## Your instructions
Give the lines below again exactly, starting with the line that holds "as well as unique factory-manufactured items." and going on through the line that holds "### Jednoznaczność ###".

[Records drawn from a dataset]
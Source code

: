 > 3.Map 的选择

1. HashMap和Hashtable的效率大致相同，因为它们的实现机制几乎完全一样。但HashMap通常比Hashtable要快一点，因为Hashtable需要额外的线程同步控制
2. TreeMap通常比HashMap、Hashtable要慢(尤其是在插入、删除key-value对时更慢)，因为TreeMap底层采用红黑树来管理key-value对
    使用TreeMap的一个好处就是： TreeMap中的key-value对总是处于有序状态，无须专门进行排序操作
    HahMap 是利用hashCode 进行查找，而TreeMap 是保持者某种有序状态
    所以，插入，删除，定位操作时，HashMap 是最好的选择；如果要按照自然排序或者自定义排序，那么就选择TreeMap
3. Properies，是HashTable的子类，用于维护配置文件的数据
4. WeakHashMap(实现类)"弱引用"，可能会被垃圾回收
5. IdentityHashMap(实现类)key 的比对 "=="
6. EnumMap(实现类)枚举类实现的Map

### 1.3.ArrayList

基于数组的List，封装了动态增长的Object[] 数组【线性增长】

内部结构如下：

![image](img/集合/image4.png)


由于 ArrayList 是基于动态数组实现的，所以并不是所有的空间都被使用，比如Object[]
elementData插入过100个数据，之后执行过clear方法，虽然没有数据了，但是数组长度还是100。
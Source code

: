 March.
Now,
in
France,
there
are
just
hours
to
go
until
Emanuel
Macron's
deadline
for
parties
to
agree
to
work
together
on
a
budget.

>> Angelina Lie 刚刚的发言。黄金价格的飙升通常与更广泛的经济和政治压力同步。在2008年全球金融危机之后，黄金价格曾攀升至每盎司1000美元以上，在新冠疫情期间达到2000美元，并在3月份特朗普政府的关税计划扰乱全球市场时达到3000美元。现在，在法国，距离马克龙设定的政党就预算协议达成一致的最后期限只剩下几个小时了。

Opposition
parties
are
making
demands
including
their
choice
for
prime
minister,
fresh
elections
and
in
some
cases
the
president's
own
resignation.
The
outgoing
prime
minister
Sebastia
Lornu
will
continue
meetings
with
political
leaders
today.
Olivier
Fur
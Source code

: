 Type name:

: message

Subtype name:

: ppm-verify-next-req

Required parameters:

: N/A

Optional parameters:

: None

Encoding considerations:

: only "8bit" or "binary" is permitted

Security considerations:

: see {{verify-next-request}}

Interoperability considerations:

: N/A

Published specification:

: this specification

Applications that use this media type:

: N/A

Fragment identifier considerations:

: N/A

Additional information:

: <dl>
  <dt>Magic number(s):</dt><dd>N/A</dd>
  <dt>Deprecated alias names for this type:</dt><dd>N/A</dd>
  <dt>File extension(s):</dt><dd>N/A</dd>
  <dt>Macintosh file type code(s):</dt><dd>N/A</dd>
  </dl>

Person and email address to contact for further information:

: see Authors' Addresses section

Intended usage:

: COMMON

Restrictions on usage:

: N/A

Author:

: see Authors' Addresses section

==

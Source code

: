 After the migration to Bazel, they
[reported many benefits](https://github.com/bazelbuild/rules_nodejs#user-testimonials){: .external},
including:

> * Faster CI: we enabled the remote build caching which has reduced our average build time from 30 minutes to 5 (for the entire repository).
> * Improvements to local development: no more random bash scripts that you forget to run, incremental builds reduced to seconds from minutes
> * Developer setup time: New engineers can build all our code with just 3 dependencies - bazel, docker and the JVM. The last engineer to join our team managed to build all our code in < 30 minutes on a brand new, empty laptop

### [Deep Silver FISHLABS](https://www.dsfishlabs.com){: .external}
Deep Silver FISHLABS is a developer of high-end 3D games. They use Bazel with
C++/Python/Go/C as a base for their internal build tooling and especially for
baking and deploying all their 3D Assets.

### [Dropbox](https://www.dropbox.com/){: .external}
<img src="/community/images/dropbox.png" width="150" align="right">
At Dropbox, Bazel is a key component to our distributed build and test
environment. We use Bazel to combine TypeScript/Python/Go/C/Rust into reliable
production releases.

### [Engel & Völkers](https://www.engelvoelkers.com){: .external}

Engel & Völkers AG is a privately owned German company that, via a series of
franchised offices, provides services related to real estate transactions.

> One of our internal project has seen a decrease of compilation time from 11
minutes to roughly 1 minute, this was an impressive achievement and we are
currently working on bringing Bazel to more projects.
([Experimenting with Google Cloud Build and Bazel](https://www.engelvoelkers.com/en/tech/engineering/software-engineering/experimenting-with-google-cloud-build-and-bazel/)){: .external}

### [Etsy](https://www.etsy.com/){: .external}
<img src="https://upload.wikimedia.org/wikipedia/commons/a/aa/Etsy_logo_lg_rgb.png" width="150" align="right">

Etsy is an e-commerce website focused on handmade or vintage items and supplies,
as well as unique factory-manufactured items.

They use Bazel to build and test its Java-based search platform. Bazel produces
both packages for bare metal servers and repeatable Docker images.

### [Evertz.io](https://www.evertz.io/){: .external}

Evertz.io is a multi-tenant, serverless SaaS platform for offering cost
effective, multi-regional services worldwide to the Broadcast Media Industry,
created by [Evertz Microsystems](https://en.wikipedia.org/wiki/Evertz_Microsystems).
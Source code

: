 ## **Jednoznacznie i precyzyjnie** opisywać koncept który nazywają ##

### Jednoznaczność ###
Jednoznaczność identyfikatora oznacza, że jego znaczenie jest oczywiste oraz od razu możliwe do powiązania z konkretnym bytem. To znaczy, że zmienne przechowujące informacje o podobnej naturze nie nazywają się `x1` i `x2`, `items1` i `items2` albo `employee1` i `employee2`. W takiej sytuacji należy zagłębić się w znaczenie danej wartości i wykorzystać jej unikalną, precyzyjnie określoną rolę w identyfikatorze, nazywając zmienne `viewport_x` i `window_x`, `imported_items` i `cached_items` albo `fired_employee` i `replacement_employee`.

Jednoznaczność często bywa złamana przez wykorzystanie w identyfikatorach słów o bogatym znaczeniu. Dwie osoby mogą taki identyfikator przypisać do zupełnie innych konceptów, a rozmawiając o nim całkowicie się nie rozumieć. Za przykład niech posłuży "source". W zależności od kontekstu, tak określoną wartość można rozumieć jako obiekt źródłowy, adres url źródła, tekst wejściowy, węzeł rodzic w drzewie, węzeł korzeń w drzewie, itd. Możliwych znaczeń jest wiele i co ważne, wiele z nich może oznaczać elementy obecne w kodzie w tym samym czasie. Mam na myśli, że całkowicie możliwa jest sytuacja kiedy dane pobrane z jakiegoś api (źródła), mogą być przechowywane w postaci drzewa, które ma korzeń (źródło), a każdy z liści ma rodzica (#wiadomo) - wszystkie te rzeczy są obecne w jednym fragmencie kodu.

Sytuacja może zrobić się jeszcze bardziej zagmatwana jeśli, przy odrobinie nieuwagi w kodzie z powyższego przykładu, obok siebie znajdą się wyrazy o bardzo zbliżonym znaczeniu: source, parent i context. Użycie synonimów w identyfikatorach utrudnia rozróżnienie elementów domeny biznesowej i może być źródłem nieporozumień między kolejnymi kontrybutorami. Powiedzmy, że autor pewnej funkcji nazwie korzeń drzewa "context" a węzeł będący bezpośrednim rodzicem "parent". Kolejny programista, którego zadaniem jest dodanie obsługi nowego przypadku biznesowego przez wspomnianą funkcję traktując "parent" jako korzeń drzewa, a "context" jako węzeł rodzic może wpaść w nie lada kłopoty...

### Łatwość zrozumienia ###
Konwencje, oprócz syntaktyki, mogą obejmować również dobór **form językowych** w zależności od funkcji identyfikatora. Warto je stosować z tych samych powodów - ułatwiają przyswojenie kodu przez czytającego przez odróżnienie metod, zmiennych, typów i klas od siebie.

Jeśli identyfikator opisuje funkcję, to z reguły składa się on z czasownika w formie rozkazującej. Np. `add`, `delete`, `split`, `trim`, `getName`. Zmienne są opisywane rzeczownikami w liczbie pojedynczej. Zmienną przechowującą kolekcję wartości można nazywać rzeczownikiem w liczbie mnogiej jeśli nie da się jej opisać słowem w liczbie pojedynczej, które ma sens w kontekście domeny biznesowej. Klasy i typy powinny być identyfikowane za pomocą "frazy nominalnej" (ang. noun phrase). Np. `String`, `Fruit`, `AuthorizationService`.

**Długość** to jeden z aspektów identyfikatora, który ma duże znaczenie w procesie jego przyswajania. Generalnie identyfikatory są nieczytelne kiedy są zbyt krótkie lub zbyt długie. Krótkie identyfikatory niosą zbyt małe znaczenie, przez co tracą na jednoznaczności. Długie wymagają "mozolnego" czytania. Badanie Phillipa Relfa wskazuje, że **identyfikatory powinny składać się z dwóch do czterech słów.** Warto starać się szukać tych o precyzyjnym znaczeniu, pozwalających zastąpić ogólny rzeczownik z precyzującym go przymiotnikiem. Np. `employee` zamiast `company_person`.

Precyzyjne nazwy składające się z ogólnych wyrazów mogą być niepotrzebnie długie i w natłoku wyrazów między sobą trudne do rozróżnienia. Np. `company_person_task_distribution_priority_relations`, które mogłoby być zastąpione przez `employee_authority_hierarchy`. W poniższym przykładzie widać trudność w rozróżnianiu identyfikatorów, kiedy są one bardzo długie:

## Response to this task
as well as unique factory-manufactured items.

They use Bazel to build and test its Java-based search platform. Bazel produces
both packages for bare metal servers and repeatable Docker images.

### [Evertz.io](https://www.evertz.io/){: .external}

Evertz.io is a multi-tenant, serverless SaaS platform for offering cost
effective, multi-regional services worldwide to the Broadcast Media Industry,
created by [Evertz Microsystems](https://en.wikipedia.org/wiki/Evertz_Microsystems).
Source code

: ## **Jednoznacznie i precyzyjnie** opisywać koncept który nazywają ##

### Jednoznaczność ###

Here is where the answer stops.